La señora Mao y sus secuaces, entretanto, recrudecían sus esfuerzos por impedir el desarrollo laboral del país. Su consigna para la industria era: «Detener la producción constituye por sí mismo una revolución.» Para la agricultura -sector en el que para entonces comenzaban a intervenir a fondo-: «Preferimos hierbajos socialistas a cosechas capitalistas.» La adquisición de tecnología extranjera se definió como «olfatear los pedos de los extranjeros y calificarlos de dulces». Y en cuanto a la educación: «Queremos obreros analfabetos, y no cultivados aristócratas espirituales.» Una vez más, hicieron un llamamiento a la rebelión de los escolares contra sus maestros, y en 1974 volvieron a producirse en las aulas de Pekín los mismos destrozos de ventanas, mesas y sillas que habían tenido lugar en 1966. La señora Mao aifrmó que ello emulaba «la actitud revolucionaria de los obreros ingleses del siglo dieciocho al destrozar su maquinaria». Toda aquella demagogia servía aun único objetivo: crear nuevos problemas para Zhou Enlai y Deng Xiaoping y generar el caos. La señora Mao y el resto de sus lumbreras no tenían otra posibilidad de «brillar» si no era a través de la destrucción. En labores constructivas no tenían nada que hacer.

Zhou y Deng habían estado realizando intentonas por abrir el país al exterior, lo que impulsó a la señora Mao a desencadenar un nuevo ataque contra la cultura extranjera. A comienzos de 1974, los medios de comunicación lanzaron una poderosa campaña de denuncia contra el director italiano Michelangelo Antonioni por una película que había rodado acerca de China. Poco importaba que nadie en China hubiera visto la película y que pocos hubieran oído hablar de ella… o de su director. La misma xenofobia se aplico a Beethoven tras una visita de la Orquesta de Filadelfia.

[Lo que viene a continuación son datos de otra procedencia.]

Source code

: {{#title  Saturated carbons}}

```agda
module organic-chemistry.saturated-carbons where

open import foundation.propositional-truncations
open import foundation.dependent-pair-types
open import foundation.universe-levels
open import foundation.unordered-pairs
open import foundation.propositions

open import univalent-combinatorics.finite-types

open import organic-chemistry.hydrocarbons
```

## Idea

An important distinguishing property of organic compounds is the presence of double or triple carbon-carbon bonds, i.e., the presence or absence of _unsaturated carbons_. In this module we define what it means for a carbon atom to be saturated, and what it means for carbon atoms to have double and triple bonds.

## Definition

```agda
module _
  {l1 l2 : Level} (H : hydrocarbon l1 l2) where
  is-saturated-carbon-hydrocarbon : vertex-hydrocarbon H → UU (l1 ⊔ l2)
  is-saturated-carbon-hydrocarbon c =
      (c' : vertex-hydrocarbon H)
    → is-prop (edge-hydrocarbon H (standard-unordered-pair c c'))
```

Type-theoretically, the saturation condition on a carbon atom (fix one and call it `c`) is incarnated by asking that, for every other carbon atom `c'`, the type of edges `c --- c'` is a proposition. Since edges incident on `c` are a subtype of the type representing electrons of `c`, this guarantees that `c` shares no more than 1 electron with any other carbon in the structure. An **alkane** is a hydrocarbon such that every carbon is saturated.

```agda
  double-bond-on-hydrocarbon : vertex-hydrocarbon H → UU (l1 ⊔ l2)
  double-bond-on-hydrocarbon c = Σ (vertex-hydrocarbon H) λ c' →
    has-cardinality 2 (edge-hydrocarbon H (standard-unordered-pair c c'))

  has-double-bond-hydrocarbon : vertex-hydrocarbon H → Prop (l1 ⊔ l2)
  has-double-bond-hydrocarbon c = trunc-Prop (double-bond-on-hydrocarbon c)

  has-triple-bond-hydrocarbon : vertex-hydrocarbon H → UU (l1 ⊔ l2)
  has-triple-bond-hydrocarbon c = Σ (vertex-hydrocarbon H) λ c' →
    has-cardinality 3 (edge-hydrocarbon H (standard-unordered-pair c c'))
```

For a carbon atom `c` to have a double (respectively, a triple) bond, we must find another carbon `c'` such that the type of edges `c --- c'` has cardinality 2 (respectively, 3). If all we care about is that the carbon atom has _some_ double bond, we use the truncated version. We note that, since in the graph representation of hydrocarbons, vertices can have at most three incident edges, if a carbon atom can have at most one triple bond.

Durante los dos años transcurridos desde la caída de Lin Biao, mi estado de ánimo había pasado del optimismo a una sensación de cólera y desesperación. La única fuente de consuelo era que la gente aún mostraba capacidad de lucha, y que aquella locura no campaba por sus respetos como lo hiciera en los primeros años de la Revolución Cultural. Durante este período, Mao rehusó apoyar por completo a ninguno de ambos bandos. Detestaba los esfuerzos de Zhou y Deng por poner fin a la Revolución Cultural, pero sabía que su esposa y los acólitos de ésta eran incapaces de mantener la nación en funcionamiento.